__EXERCISE GOAL__
Show all the lines in the data below that include the word "PORT".
:: DATA ::
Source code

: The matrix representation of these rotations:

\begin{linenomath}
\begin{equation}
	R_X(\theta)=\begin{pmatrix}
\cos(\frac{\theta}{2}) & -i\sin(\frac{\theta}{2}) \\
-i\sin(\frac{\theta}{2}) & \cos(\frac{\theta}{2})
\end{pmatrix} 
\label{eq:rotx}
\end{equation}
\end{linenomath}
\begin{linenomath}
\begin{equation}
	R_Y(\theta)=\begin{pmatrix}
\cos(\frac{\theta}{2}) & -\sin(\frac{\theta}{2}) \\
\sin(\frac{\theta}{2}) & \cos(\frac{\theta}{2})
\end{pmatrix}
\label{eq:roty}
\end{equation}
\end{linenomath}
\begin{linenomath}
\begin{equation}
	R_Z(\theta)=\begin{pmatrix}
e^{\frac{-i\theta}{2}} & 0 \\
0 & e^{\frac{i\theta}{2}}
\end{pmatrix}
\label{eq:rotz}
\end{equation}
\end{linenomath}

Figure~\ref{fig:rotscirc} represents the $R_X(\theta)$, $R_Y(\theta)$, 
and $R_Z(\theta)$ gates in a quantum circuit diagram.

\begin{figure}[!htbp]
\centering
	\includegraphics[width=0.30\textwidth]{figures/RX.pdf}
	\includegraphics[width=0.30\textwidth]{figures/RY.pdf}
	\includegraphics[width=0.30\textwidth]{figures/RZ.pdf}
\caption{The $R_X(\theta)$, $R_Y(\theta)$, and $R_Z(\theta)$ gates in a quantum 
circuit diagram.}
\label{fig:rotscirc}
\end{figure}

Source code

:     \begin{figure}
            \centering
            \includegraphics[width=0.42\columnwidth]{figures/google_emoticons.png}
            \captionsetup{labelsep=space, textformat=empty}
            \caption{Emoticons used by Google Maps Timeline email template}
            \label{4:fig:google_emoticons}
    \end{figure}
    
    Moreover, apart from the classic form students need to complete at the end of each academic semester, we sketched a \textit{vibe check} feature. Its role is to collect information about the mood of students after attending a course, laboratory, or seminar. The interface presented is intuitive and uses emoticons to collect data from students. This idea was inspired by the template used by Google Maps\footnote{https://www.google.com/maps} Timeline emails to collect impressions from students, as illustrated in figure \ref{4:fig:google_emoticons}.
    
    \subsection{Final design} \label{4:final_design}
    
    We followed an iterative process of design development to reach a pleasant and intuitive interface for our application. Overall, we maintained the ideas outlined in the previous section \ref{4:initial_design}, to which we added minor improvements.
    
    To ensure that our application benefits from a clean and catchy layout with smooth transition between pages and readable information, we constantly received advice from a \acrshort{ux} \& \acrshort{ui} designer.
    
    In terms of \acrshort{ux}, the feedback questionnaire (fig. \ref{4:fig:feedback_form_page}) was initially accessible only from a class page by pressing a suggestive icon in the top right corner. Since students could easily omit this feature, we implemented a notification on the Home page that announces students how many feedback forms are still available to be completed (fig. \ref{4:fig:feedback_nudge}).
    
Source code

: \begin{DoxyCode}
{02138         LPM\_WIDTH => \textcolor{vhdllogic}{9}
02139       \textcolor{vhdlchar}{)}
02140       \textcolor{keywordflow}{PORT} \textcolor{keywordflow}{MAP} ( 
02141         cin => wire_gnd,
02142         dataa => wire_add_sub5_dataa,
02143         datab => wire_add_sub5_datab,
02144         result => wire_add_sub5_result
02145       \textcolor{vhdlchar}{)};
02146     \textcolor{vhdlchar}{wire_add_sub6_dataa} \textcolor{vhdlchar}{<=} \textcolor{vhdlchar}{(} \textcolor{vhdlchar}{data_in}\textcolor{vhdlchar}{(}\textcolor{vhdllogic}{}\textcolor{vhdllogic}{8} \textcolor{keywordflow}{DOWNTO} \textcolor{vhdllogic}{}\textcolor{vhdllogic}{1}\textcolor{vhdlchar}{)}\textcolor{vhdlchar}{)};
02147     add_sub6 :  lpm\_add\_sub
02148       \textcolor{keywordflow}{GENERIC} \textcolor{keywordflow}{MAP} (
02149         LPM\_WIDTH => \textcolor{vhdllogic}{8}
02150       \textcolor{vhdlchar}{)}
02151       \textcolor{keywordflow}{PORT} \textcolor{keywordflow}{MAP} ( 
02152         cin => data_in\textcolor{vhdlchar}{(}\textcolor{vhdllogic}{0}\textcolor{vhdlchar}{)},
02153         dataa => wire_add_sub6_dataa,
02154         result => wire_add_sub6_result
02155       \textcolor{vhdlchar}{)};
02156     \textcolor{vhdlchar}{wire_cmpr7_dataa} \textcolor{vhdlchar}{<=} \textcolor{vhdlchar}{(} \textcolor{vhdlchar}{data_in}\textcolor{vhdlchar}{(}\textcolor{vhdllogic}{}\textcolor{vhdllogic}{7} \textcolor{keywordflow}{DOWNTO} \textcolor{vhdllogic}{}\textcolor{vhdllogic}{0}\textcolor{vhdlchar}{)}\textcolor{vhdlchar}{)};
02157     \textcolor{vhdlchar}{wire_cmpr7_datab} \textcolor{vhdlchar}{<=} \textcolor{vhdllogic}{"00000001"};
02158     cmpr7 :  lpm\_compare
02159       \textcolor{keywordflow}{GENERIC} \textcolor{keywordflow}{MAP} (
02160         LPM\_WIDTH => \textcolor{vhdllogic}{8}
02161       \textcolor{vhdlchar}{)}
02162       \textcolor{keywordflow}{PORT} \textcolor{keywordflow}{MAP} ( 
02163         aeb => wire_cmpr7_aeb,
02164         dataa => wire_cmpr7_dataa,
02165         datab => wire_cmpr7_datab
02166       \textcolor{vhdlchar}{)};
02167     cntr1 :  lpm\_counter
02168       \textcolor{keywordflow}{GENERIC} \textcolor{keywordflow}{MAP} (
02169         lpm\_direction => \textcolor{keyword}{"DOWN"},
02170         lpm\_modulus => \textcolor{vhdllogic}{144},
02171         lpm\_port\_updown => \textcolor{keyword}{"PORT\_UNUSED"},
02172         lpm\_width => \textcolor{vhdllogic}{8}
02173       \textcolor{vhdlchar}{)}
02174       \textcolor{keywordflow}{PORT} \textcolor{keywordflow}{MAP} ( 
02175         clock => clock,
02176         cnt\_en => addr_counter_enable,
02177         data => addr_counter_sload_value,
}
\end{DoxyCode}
:::
__EXERCISE ANSWER__
02140       \textcolor{keywordflow}{PORT} \textcolor{keywordflow}{MAP} ( 
02151       \textcolor{keywordflow}{PORT} \textcolor{keywordflow}{MAP} ( 
02162       \textcolor{keywordflow}{PORT} \textcolor{keywordflow}{MAP} ( 
02171         lpm\_port\_updown => \textcolor{keyword}{"PORT\_UNUSED"},
02174       \textcolor{keywordflow}{PORT} \textcolor{keywordflow}{MAP} ( 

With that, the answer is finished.